National Fish Hatchery System

Dr. Mamie Parker


May 24, 2005

Mr. Chairman and Members of the Subcommittee, I am Dr. Mamie Parker, Assistant Director for Fisheries and Habitat Conservation, U.S. Fish and Wildlife Service (Service). Thank you for the opportunity to provide you with an overview of the National Fish Hatchery System (NFHS) and the role it plays in conserving, restoring, enhancing, and managing the nation's fishery resources and aquatic ecosystems for the benefit of present and future generations of Americans.

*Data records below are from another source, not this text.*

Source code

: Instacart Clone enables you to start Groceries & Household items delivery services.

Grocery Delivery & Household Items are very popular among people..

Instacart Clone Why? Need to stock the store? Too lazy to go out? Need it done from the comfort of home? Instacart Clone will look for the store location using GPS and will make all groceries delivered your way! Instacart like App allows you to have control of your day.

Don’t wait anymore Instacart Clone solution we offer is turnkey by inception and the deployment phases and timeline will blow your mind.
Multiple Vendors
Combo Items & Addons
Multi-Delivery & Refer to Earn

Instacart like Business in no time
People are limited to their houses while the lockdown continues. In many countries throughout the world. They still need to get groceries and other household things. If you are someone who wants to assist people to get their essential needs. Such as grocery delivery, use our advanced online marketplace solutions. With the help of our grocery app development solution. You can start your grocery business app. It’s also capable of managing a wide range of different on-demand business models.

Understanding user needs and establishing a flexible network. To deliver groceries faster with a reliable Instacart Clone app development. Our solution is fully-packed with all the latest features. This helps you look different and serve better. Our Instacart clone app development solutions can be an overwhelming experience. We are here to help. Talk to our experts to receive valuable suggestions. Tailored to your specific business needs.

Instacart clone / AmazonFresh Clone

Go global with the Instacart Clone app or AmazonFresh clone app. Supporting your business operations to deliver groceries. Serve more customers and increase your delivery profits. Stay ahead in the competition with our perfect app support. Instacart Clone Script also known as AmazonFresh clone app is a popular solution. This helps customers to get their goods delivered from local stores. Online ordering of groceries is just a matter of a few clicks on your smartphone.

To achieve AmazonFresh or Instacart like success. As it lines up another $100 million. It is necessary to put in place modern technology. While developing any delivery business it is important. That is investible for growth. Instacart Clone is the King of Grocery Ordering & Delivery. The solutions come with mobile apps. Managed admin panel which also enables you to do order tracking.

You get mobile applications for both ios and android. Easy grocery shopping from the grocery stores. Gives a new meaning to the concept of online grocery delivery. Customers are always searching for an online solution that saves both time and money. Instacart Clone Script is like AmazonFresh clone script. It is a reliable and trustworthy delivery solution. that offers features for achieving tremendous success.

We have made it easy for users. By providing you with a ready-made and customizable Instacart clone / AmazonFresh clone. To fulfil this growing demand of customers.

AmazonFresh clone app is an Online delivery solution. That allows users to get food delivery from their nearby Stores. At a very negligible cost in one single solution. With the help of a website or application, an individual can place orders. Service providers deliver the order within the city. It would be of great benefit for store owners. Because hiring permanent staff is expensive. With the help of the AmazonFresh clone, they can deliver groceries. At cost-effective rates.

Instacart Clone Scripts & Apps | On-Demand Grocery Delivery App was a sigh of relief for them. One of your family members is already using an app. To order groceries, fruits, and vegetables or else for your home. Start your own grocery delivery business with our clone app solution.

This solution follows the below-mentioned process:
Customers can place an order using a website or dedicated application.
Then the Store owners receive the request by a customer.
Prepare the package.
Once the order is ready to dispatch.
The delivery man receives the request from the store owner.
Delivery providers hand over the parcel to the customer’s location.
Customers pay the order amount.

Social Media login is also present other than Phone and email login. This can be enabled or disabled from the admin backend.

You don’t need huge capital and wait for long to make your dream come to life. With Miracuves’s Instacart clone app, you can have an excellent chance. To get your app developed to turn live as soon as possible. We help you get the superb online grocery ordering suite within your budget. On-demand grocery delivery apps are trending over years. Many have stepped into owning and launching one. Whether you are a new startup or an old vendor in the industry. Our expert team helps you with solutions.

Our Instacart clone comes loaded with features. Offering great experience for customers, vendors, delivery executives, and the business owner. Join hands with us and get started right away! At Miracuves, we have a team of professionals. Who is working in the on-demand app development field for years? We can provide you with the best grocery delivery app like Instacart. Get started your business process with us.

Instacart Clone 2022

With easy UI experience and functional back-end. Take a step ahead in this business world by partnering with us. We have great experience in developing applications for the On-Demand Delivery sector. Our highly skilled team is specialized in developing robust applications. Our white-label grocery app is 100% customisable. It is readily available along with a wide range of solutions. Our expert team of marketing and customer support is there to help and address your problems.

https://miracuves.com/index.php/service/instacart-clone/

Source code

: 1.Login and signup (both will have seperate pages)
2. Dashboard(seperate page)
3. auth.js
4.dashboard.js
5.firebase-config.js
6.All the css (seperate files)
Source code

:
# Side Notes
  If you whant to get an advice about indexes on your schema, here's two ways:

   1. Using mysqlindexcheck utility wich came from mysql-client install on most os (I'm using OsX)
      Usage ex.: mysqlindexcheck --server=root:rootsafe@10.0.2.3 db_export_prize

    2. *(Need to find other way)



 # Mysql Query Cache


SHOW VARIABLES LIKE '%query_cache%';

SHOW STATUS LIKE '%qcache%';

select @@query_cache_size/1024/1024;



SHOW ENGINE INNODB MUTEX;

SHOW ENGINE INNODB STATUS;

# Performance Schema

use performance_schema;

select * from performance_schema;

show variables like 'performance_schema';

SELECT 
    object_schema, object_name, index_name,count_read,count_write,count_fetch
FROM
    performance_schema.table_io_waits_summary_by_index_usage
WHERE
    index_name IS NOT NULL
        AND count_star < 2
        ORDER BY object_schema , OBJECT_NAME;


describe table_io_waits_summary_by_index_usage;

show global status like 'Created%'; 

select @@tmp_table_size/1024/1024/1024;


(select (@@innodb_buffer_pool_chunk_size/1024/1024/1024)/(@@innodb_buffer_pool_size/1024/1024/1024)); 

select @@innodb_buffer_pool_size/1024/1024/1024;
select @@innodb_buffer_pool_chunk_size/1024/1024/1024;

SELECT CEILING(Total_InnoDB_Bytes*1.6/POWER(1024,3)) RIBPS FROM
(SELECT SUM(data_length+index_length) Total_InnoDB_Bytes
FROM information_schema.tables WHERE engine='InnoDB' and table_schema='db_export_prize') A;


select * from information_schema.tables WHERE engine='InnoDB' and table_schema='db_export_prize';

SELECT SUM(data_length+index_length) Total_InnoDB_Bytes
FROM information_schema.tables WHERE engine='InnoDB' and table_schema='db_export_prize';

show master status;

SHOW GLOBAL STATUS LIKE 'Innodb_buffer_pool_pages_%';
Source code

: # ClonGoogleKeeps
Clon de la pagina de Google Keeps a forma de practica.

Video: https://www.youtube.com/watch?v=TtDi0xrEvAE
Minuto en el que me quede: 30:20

The NFHS is a key component of the Service’s Fishery Program and necessary to accomplish the program’s mission of working with partners to restore and maintain fish and other aquatic resources at self-sustaining levels and to support federal mitigation programs for the benefit of the American public. The NFHS has unique responsibilities among the nation’s federal facilities, including helping to recover species listed under the Endangered Species Act, restoring native aquatic populations, mitigating for fisheries lost as a result of federal water projects, and providing fish and recreational opportunities to benefit Tribes and National Wildlife Refuges. In addition, the NFHS works closely with other Service biologists and with the states, tribes, and the private sector to complement habitat restoration and other resource management strategies for maintaining healthy ecosystems that support healthy fisheries across the country.

The role of the National Fish Hatchery System has changed and diversified greatly over the past 130 years as increasing demands are placed upon aquatic systems. In recent years, the Service has maximized the output of its work force by integrating the work of fish hatcheries and fisheries management. This integrated effort has resulted in cohesive, more efficient national restoration programs, such as those for Great Lakes lake trout, Atlantic Coast striped bass, Atlantic salmon, and Pacific salmon. The Service continues to work with its stakeholders – federal agencies, state resource agencies, tribal governments, and private organizations – to improve coordination and fishery conservation efforts.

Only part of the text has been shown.